Look through the data and write out every line with the word "JavaScript" in it.
[DATA FOR PROCESSING Boundary: Start]
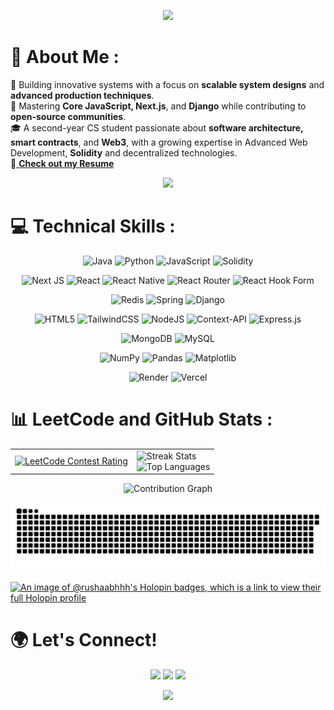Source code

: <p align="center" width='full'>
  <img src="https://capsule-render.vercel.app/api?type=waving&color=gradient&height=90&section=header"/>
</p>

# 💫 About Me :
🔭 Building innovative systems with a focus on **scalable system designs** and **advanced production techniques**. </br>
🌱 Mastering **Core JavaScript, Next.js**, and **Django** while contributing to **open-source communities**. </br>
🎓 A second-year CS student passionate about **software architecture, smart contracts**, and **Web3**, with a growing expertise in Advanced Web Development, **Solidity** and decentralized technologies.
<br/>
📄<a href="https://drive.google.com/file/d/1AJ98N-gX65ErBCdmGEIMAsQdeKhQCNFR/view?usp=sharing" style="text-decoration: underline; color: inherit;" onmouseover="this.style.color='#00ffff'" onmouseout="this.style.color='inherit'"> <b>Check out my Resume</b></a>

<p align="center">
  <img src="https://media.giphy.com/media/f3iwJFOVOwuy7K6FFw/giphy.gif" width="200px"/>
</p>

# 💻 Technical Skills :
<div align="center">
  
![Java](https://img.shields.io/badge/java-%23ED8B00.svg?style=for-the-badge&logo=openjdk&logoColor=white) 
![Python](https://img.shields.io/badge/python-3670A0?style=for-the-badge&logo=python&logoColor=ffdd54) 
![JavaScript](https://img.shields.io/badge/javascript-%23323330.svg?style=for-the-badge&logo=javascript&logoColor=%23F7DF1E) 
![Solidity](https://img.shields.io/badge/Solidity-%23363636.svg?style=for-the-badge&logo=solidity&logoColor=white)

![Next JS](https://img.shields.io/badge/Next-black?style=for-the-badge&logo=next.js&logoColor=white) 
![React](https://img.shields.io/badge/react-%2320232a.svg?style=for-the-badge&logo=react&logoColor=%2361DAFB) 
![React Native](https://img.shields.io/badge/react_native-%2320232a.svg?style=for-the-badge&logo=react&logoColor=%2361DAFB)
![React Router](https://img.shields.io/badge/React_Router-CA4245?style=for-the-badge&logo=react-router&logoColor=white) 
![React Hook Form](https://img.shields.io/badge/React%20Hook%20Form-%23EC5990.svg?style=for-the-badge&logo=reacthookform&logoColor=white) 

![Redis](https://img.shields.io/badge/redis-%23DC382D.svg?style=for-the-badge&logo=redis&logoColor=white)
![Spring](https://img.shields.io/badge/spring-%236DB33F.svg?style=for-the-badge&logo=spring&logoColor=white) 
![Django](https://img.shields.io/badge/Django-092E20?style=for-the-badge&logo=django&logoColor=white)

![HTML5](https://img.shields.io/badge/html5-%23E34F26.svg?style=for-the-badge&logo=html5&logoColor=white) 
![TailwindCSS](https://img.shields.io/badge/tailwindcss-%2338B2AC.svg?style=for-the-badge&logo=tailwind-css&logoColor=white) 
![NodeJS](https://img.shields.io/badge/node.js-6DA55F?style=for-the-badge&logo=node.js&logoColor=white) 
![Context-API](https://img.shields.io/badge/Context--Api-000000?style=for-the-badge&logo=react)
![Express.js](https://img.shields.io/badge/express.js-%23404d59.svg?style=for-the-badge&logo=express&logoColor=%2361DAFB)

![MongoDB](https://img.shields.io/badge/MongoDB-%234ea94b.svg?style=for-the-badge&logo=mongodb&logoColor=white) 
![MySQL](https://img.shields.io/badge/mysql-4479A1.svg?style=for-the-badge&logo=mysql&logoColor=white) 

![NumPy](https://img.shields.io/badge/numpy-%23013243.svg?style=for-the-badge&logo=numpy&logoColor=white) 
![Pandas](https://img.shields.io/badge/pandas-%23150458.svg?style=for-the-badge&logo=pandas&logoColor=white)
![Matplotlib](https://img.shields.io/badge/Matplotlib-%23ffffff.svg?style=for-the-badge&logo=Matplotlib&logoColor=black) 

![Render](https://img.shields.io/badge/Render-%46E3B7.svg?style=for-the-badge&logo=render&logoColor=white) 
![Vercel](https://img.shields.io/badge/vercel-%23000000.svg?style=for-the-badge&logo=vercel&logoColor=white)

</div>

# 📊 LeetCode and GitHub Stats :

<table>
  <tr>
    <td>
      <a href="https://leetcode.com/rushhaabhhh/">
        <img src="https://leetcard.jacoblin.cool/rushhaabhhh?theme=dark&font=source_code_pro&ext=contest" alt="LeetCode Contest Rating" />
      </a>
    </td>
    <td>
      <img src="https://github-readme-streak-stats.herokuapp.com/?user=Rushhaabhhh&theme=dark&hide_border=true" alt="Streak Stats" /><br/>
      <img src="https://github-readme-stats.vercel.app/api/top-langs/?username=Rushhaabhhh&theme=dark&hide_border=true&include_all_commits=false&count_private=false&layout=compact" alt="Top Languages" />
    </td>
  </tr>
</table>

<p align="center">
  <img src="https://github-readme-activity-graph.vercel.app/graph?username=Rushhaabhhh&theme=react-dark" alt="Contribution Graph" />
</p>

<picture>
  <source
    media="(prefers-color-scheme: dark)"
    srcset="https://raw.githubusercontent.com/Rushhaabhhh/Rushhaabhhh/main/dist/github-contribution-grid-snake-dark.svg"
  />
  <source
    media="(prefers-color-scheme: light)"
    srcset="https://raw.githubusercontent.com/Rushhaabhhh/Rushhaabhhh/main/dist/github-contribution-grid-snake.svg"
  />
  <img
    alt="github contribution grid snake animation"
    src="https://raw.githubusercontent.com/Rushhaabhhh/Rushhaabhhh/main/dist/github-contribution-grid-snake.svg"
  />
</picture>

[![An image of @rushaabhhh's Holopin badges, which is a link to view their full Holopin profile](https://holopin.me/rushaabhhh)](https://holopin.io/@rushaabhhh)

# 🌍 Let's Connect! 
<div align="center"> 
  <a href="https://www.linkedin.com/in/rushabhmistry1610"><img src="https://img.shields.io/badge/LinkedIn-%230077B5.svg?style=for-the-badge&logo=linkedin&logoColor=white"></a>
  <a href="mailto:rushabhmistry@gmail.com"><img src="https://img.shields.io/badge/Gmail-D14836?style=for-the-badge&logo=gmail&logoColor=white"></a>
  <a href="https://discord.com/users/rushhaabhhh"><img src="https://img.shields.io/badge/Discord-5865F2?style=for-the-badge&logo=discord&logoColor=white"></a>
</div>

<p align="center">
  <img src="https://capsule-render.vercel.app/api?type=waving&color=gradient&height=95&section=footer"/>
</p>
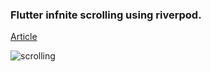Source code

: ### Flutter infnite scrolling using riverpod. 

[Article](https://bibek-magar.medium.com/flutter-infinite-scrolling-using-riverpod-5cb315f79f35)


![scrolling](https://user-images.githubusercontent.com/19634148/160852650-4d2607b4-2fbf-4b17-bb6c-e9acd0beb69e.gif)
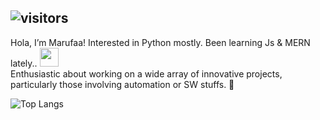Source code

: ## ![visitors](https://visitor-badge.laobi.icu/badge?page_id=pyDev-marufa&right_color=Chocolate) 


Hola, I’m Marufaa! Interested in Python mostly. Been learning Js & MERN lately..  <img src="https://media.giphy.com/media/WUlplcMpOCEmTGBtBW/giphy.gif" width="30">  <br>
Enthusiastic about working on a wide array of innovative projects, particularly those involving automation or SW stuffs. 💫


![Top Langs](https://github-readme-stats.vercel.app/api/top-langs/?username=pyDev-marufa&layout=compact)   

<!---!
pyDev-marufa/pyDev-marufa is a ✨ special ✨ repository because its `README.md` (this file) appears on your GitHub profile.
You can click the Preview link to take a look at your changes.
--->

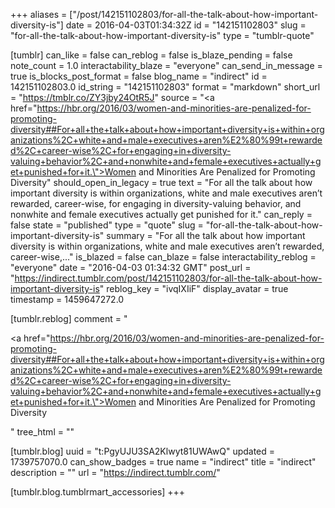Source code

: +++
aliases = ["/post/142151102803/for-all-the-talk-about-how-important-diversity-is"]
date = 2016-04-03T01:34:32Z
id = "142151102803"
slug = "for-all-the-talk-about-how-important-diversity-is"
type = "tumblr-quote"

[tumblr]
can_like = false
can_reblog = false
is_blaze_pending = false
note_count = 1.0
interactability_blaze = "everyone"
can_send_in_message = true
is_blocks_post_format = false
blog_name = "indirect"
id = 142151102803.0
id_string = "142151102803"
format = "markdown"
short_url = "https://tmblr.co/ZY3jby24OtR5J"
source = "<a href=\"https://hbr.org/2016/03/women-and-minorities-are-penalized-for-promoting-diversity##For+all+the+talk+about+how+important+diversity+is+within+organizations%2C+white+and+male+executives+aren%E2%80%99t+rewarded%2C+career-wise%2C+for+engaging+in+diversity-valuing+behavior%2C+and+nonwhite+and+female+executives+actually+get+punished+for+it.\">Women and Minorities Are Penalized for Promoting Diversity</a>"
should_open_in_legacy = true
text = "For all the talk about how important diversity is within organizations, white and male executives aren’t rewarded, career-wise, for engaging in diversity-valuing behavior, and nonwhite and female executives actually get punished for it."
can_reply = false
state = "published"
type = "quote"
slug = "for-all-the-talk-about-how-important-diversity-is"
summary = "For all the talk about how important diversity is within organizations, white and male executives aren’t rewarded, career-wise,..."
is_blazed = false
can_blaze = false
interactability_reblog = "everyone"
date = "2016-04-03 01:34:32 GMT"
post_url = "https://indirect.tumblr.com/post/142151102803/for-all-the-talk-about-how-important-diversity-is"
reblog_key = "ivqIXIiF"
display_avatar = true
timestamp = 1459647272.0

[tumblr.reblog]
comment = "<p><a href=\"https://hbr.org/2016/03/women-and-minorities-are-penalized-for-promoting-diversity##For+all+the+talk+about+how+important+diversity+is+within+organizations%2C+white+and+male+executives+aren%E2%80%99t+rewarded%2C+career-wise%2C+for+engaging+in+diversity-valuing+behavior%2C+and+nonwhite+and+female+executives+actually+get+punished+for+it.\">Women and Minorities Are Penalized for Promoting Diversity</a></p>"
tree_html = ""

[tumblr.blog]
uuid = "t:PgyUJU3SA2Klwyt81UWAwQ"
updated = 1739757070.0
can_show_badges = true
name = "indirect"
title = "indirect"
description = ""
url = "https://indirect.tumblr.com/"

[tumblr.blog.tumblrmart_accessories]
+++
[DATA FOR PROCESSING Boundary: End]
- _REPLY_
🌱 Mastering **Core JavaScript, Next.js**, and **Django** while contributing to **open-source communities**. </br>
![JavaScript](https://img.shields.io/badge/javascript-%23323330.svg?style=for-the-badge&logo=javascript&logoColor=%23F7DF1E) 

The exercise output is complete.